Clara Margaret Codd (10 October 1876 – 3 April 1971) was a British writer, suffragette, socialist feminist, and theosophist. She went to jail for the suffragettes and then devoted her life to the Theosophical Society.

Life
 
Codd was born in Bishops Tawton at Pill House in 1876. She was the first child of Henry Frederick Codd and Clara Virginia (née Botto) Codd. She had nine siblings and she was taught at home by a fair number of governesses. At the age of fifteen she became an atheist. After her father's death the family moved to Geneva where Codd herself worked as a governess, a costume model and she travelled to play the violin and piano. She was converted to Theosophy after hearing the first President of the Theosophical Society, Henry Steel Olcott, give a talk in Geneva.
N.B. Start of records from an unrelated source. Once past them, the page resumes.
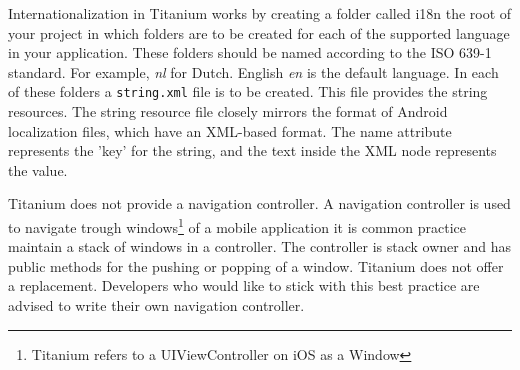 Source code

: 
Internationalization in Titanium works by creating a folder called i18n the root of your project in which folders are to be created for each of the supported language in your application. These folders should be named according to the  ISO 639-1 standard. For example, \emph{nl} for Dutch. English \emph{en} is the default language.\cite{wiki_ISO639-1} In each of these folders a \texttt{string.xml} file is to be created. This file provides the string resources. The string resource file closely mirrors the format of Android localization files, which have an XML-based format. The name attribute represents the 'key' for the string, and the text inside the XML node represents the value.\cite{TimPoulsen}

Titanium does not provide a navigation controller. A navigation controller is used to navigate trough windows\footnote{Titanium refers to a UIViewController on iOS as a Window} of a mobile application it is common practice maintain a stack of windows in a controller. The controller is stack owner and has public methods for the pushing or popping of a window. 
Titanium does not offer a replacement. Developers who would like to stick with this best practice are advised to write their own navigation controller. %


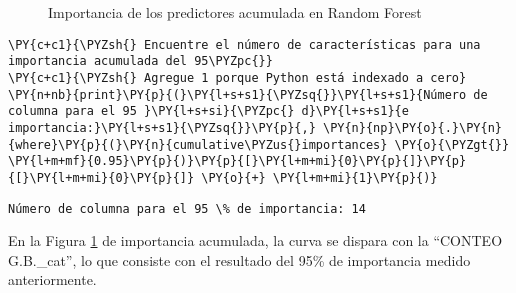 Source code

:\begin{center}
    	\begin{figure}[H]
	\centering
	\caption{Importancia de los predictores acumulada en Random Forest}
	\label{fig:iparf}
	\end{figure}
\end{center}

    
    \begin{tcolorbox}[breakable, size=fbox, boxrule=1pt, pad at break*=1mm,colback=cellbackground, colframe=cellborder]
\begin{Verbatim}[commandchars=\\\{\}]
\PY{c+c1}{\PYZsh{} Encuentre el número de características para una importancia acumulada del 95\PYZpc{}}
\PY{c+c1}{\PYZsh{} Agregue 1 porque Python está indexado a cero}
\PY{n+nb}{print}\PY{p}{(}\PY{l+s+s1}{\PYZsq{}}\PY{l+s+s1}{Número de columna para el 95 }\PY{l+s+si}{\PYZpc{} d}\PY{l+s+s1}{e importancia:}\PY{l+s+s1}{\PYZsq{}}\PY{p}{,} \PY{n}{np}\PY{o}{.}\PY{n}{where}\PY{p}{(}\PY{n}{cumulative\PYZus{}importances} \PY{o}{\PYZgt{}} \PY{l+m+mf}{0.95}\PY{p}{)}\PY{p}{[}\PY{l+m+mi}{0}\PY{p}{]}\PY{p}{[}\PY{l+m+mi}{0}\PY{p}{]} \PY{o}{+} \PY{l+m+mi}{1}\PY{p}{)}
\end{Verbatim}
\end{tcolorbox}

    \begin{Verbatim}[commandchars=\\\{\}]
Número de columna para el 95 \% de importancia: 14
    \end{Verbatim}

    En la Figura \ref{fig:iparf} de importancia acumulada, la curva se dispara con la ``CONTEO G.B.\_cat'', lo que consiste con el resultado del 95\% de importancia medido anteriormente.\\

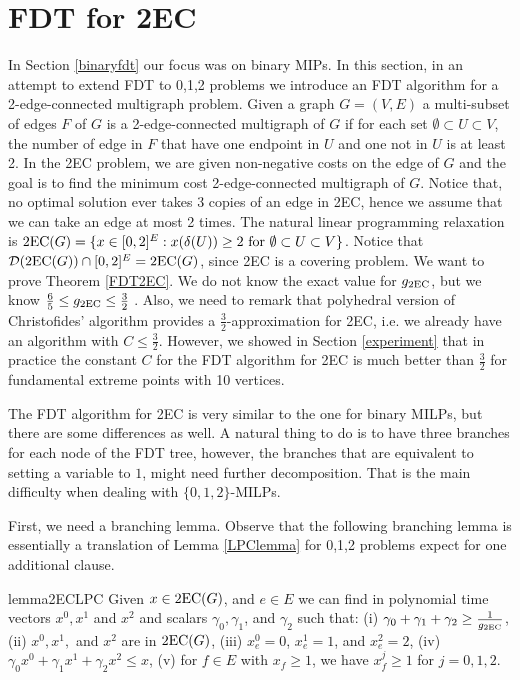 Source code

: 
\section{FDT for 2EC}\label{2EC}

In Section \ref{binaryfdt} our focus was on binary MIPs. In this section, in an attempt to extend FDT to 0,1,2 problems we introduce an FDT algorithm for a 2-edge-connected multigraph problem. Given a graph $G=(V,E)$ a multi-subset of edges $F$ of $G$ is a 2-edge-connected multigraph of $G$ if for each set $\emptyset\subset U \subset V$, the number of edge in $F$ that have one endpoint in $U$ and one not in $U$ is at least 2. In the 2EC problem, we are given non-negative costs on the edge of $G$ and the goal is to find the minimum cost 2-edge-connected multigraph of $G$. Notice that, no optimal solution ever takes 3 copies of an edge in 2EC, hence we assume that we can take an edge at most 2 times. The natural linear programming relaxation is $\operatorname{2EC}(G) = \{x\in [0,2]^E: x(\delta(U))\geq 2 \mbox{ for } \emptyset \subset U \subset V\}$. Notice that $\operatorname{\mathcal{D}}(\operatorname{2EC}(G))\cap [0,2]^{E} = \operatorname{2EC}(G)$, since 2EC is a covering problem. We want to prove Theorem \ref{FDT2EC}.
We do not know the exact value for $g_{\operatorname{2EC}}$, but we know $\frac{6}{5} \leq g_{\operatorname{2EC}} \leq \frac{3}{2}$ \cite{carr-ravi,Wolsey1980}. Also, we need to remark that polyhedral version of Christofides' algorithm provides a $\frac{3}{2}$-approximation for 2EC, i.e. we already have an algorithm with $C\leq \frac{3}{2}$. However, we showed in Section \ref{experiment} that in practice the constant $C$ for the FDT algorithm for 2EC is much better than $\frac{3}{2}$ for fundamental extreme points with 10 vertices.

The FDT algorithm for 2EC is very similar to the one for binary MILPs, but there are some differences as well. A natural thing to do is to have three branches for each node of the FDT tree, however, the branches that are equivalent to setting a variable to $1$, might need further decomposition. That is the main difficulty when dealing with $\{0,1,2\}$-MILPs.

First, we need a branching lemma. Observe that  the following branching lemma is essentially a translation of Lemma \ref{LPClemma} for 0,1,2 problems expect for one additional clause. 

\begin{restatable}{lemma}{2ECLPC}
	\label{LPC2EC}
	Given $x\in \operatorname{2EC}(G)$, and $e\in E$ we can find in polynomial time vectors $x^0,x^1$ and $x^2$ and scalars $\gamma_0,\gamma_1$, and $\gamma_2$ such that: (i) $\gamma_0 + \gamma_1 +\gamma_2 \geq \frac{ 1}{g_{\operatorname{2EC}}}$, (ii) $x^0,x^1,$ and $x^2$ are in  $ \operatorname{2EC}(G)$, (iii) $x^0_e=0$, $x^1_e=1$, and $x^2_e=2$, (iv) $\gamma_0 x^0 + \gamma_1{x}^1  + \gamma_2x^2\leq {x}$, (v) for $f\in E$ with ${x}_f\geq 1$, we have $x^j_f\geq 1$ for $j=0,1,2$.
\end{restatable}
In 1903 she was in the UK when she joined the Theosophical Society and in 1907 she also joined the militant Women's Social and Political Union. Aeta Lamb asked her to help organise a visit by Christabel Pankhurst and Annie Kenney and the following year she was the elected secretary of the WSPU branch in Bath. Nearby was the home of Mary Blathwayt who was another suffragette. Her parents lived at Eagle House in Batheaston. Nearly all the prominent British suffragettes visited the house and Codd would stay over and sleep with Annie Kenney.

Codd was arrested on 13 October 1908 outside the House of Commons after Emmeline Pankhurst Christabel Pankhurst and Flora Drummond had been arrested for organising "the rush" on parliament. It was the day that parliament was debating the "Women's Enfranchisement Bill". 60,000 people attended the event and she was one of the 37 people arrested. She was sentenced to a month in prison. Christabel Pankhurst was keen to find her a job but Codd refused the offer. In 1909 she planted a tree at Eagle House. She appeared to then drift away from the group.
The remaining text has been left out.